***** SUPPLIED RECORDS *****

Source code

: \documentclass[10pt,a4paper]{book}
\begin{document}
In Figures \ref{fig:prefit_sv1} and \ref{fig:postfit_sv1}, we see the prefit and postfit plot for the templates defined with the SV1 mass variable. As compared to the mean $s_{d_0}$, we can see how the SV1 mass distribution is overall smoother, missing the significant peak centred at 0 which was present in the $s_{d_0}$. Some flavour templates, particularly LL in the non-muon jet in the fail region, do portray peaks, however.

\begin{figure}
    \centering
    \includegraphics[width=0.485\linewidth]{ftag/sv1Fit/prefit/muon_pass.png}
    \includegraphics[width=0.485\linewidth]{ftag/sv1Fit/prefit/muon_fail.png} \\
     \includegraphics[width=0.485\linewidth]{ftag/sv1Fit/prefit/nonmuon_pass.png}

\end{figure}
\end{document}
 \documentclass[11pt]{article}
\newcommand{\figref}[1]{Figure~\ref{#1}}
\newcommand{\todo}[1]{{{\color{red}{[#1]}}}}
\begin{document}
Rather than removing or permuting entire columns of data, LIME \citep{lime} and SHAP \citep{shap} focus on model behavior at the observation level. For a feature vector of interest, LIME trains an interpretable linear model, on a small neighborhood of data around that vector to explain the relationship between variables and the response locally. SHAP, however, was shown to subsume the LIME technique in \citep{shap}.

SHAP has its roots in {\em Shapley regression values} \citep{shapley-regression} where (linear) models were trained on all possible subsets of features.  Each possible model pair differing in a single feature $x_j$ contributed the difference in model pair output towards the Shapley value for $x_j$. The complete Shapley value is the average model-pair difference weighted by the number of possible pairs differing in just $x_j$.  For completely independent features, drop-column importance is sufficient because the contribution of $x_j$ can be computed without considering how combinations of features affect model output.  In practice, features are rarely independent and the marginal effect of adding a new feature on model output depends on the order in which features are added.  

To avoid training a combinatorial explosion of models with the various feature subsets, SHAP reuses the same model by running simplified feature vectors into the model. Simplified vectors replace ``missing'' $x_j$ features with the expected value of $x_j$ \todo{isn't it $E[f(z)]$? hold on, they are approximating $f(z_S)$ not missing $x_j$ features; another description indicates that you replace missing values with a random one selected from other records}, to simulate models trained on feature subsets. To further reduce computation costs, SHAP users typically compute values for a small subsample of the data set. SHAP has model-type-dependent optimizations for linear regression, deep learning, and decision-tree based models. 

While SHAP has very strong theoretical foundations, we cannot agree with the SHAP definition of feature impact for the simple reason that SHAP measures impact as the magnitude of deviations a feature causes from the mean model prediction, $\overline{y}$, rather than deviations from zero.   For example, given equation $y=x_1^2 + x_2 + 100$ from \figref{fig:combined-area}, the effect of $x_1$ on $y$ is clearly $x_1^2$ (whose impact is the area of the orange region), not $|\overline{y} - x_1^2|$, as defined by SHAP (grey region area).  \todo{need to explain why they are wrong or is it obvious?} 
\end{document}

*****

● **PROBLEM STATEMENT**
Would you return, unchanged, the lines from the one containing "While SHAP has" through the end of the entries?

● **SOLUTION**
While SHAP has very strong theoretical foundations, we cannot agree with the SHAP definition of feature impact for the simple reason that SHAP measures impact as the magnitude of deviations a feature causes from the mean model prediction, $\overline{y}$, rather than deviations from zero.   For example, given equation $y=x_1^2 + x_2 + 100$ from \figref{fig:combined-area}, the effect of $x_1$ on $y$ is clearly $x_1^2$ (whose impact is the area of the orange region), not $|\overline{y} - x_1^2|$, as defined by SHAP (grey region area).  \todo{need to explain why they are wrong or is it obvious?} 
\end{document}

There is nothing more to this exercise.